Modifying Class Object

Ethan Furman ethan at stoneleaf.us
Sun Feb 14 18:41:59 EST 2010


Steve Howell wrote:
> On Feb 14, 7:11 am, Steven D'Aprano <st... at REMOVE-THIS-
> cybersource.com.au> wrote:
> 
>>On Sat, 13 Feb 2010 23:45:47 -0800, Steve Howell wrote:
>>
>>>The term "pointer" is very abstract.  Please give me a concrete
>>>definition of a pointer.
>>
>>A programming language data type whose value directly specifies (or
>>"points to") another value which is stored elsewhere in the computer
>>memory.
>>
>>I quote from Wikipedia:
>>
>>http://en.wikipedia.org/wiki/Pointer_(computing)
>>
>>    [quote]
>>    A pointer is a simple, less abstracted implementation of the
>>    more abstracted reference data type
>>    [end quote]
>>
>>And later:
>>
>>    [quote]
>>    While "pointer" has been used to refer to references in
>>    general, it more properly applies to data structures whose
>>    interface explicitly allows the pointer to be manipulated
>>    (arithmetically via pointer arithmetic) as a memory
>>    address...
>>    [end quote]
>>
>>And again:
>>
>>    [quote]
>>    A memory pointer (or just pointer) is a primitive, the value
>>    of which is intended to be used as a memory address; it is said
>>    that a pointer points to a memory address.

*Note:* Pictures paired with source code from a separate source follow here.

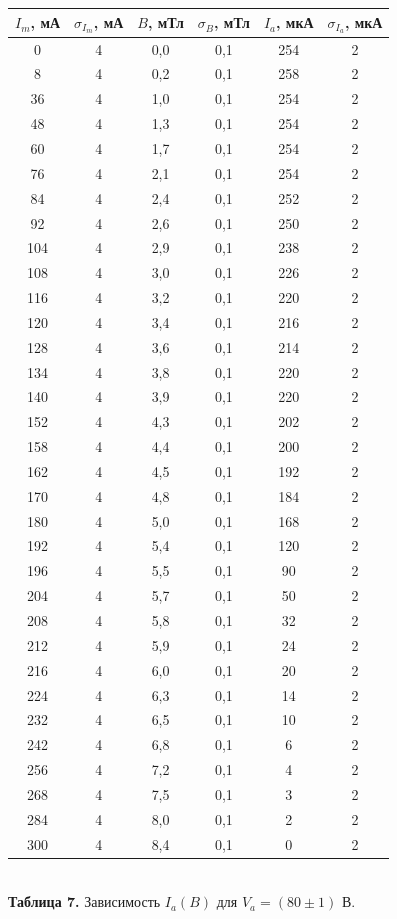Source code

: \documentclass[a4paper, 12pt]{article}%
\begin{document}
\begin{center}
\begin{tabular}{|c|c|c|c|c|c|}
\hline
$I_m$, мА & $\sigma_{I_m}$, мА & $B$, мТл & $\sigma_B$, мТл & $I_a$, мкА & $\sigma_{I_a}$, мкА \\ \hline
0 & 4 & 0,0 & 0,1 & 254 & 2 \\ \hline
8 & 4 & 0,2 & 0,1 & 258 & 2 \\ \hline
36 & 4 & 1,0 & 0,1 & 254 & 2 \\ \hline
48 & 4 & 1,3 & 0,1 & 254 & 2 \\ \hline
60 & 4 & 1,7 & 0,1 & 254 & 2 \\ \hline
76 & 4 & 2,1 & 0,1 & 254 & 2 \\ \hline
84 & 4 & 2,4 & 0,1 & 252 & 2 \\ \hline
92 & 4 & 2,6 & 0,1 & 250 & 2 \\ \hline
104 & 4 & 2,9 & 0,1 & 238 & 2 \\ \hline
108 & 4 & 3,0 & 0,1 & 226 & 2 \\ \hline
116 & 4 & 3,2 & 0,1 & 220 & 2 \\ \hline
120 & 4 & 3,4 & 0,1 & 216 & 2 \\ \hline
128 & 4 & 3,6 & 0,1 & 214 & 2 \\ \hline
134 & 4 & 3,8 & 0,1 & 220 & 2 \\ \hline
140 & 4 & 3,9 & 0,1 & 220 & 2 \\ \hline
152 & 4 & 4,3 & 0,1 & 202 & 2 \\ \hline
158 & 4 & 4,4 & 0,1 & 200 & 2 \\ \hline
162 & 4 & 4,5 & 0,1 & 192 & 2 \\ \hline
170 & 4 & 4,8 & 0,1 & 184 & 2 \\ \hline
180 & 4 & 5,0 & 0,1 & 168 & 2 \\ \hline
192 & 4 & 5,4 & 0,1 & 120 & 2 \\ \hline
196 & 4 & 5,5 & 0,1 & 90 & 2 \\ \hline
204 & 4 & 5,7 & 0,1 & 50 & 2 \\ \hline
208 & 4 & 5,8 & 0,1 & 32 & 2 \\ \hline
212 & 4 & 5,9 & 0,1 & 24 & 2 \\ \hline
216 & 4 & 6,0 & 0,1 & 20 & 2 \\ \hline
224 & 4 & 6,3 & 0,1 & 14 & 2 \\ \hline
232 & 4 & 6,5 & 0,1 & 10 & 2 \\ \hline
242 & 4 & 6,8 & 0,1 & 6 & 2 \\ \hline
256 & 4 & 7,2 & 0,1 & 4 & 2 \\ \hline
268 & 4 & 7,5 & 0,1 & 3 & 2 \\ \hline
284 & 4 & 8,0 & 0,1 & 2 & 2 \\ \hline
300 & 4 & 8,4 & 0,1 & 0 & 2 \\ \hline
\end{tabular}\\
\textbf{Таблица 7.} Зависимость $I_a(B)$ для $V_a = (80 \pm 1)$ В.
\end{center}
\end{document}
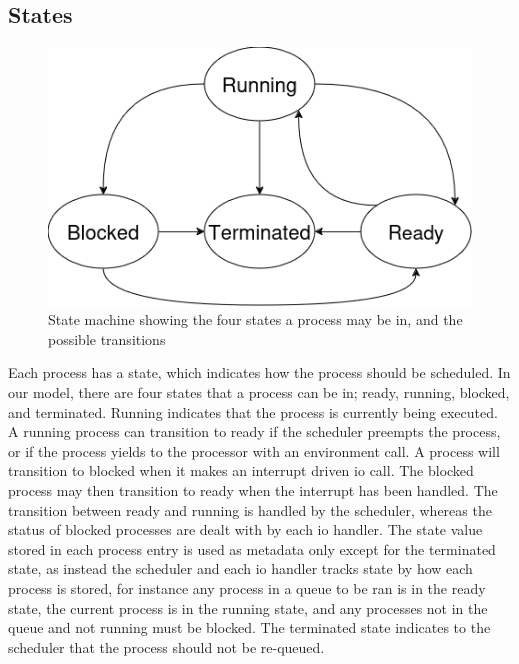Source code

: \subsection{States}
\begin{figure}[H]
    \includegraphics[width=0.8\columnwidth]{figures/states.png}
    \centering
    \caption[State Diagram]{State machine showing the four states a process may be in, and the possible transitions}
\end{figure}
Each process has a state, which indicates how the process should be scheduled. In our model, there are four states that a process can be in; ready, running, blocked, and terminated. Running indicates that the process is currently being executed. A running process can transition to ready if the scheduler preempts the process, or if the process yields to the processor with an environment call. A process will transition to blocked when it makes an interrupt driven \ac{io} call. The blocked process may then transition to ready when the interrupt has been handled. The transition between ready and running is handled by the scheduler, whereas the status of blocked processes are dealt with by each \ac{io} handler. The state value stored in each process entry is used as metadata only except for the terminated state, as instead the scheduler and each \ac{io} handler tracks state by how each process is stored, for instance any process in a queue to be ran is in the ready state, the current process is in the running state, and any processes not in the queue and not running must be blocked. The terminated state indicates to the scheduler that the process should not be re-queued.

It is also said that
>>    a pointer points to a datum [in memory] when the pointer's value
>>    is the datum's memory address.
>>
>>    More generally, a pointer is a kind of reference, and it is said
>>    that a pointer references a datum stored somewhere in memory; to
>>    obtain that datum is to dereference the pointer. The feature that
>>    separates pointers from other kinds of reference is that a
>>    pointer's value is meant to be interpreted as a memory address,
>>    which is a rather 'low-level' concept.
>>    [end quote]
>>
>>
>>>A curly brace is one of these: { }
>>
>>>Pretty concrete, I hope.
>>
>>But { and } are glyphs in some typeface. Chances are that what you see,
>>and what I see, are quite different, and whatever pixels we see, the
>>compiler sees something radically different: two abstract characters
>>implemented in some concrete fashion, but that concrete fashion is a mere
>>implementation detail. They could be implemented as bytes x7b and x7d, or
>>as four-byte sequences x0000007b and x0000007d for UTF-32, or who knows
>>what in some other system. So the *concrete* representation of the curly
>>brace varies according to the system.
>>
>>From that, it's not a difficult leap to say that Pascal's BEGIN and END
>>key words are mere alternate spellings of the abstract "open curly brace"
>>and "close curly brace" with different concrete representations, and from
>>that it's a small step to say that the INDENT and DEDENT tokens seen by
>>the Python compiler (but absent from Python source code!) are too.
>>
> 
> 
> Thanks.  It's a useful analogy; I think I understand your point
> better.  I've been bouncing around between Python and Javascript a lot
> lately, so your analogy resonates with me.  There are many times when
> I find myself simply respelling things like begin/end, and those
> respellings to me almost make me think of Python and Javascript as
> different dialects of an underlying language.  Of course, there are
> other places where the languages differ more substantively, too.
> 
> Going back to pointers vs. references, I think the key distinction
> being made is that pointers allow specific memory manipulation,
> although I think even there you're really just dealing with
> abstractions.  The address 0x78F394D2 is a little bit closer to the
> machine than, say, the 42nd element of a Python list, but they are
> both just abstractions on top of underlying machines, whether the
> machines are virtual, electronic circuits, vacuum tubes, whatever.
> You can add 6 to 42 and get the 48th object, but its Python's
> convention not to call the 48th object a memory address or expose a
> reference to it as a pointer.  If I want to pass along the reference
> to the 48th element of a list as the slot to be updated (i.e. with the
> intention to actually mutate the list itself), then I need a tuple
> like (lst, 48).
> 

I think that's the key right there -- if 48 was really a pointer, you 
wouldn't need to pass lst in as 48 would in fact be the memory address 
of the object you wanted to manipulate.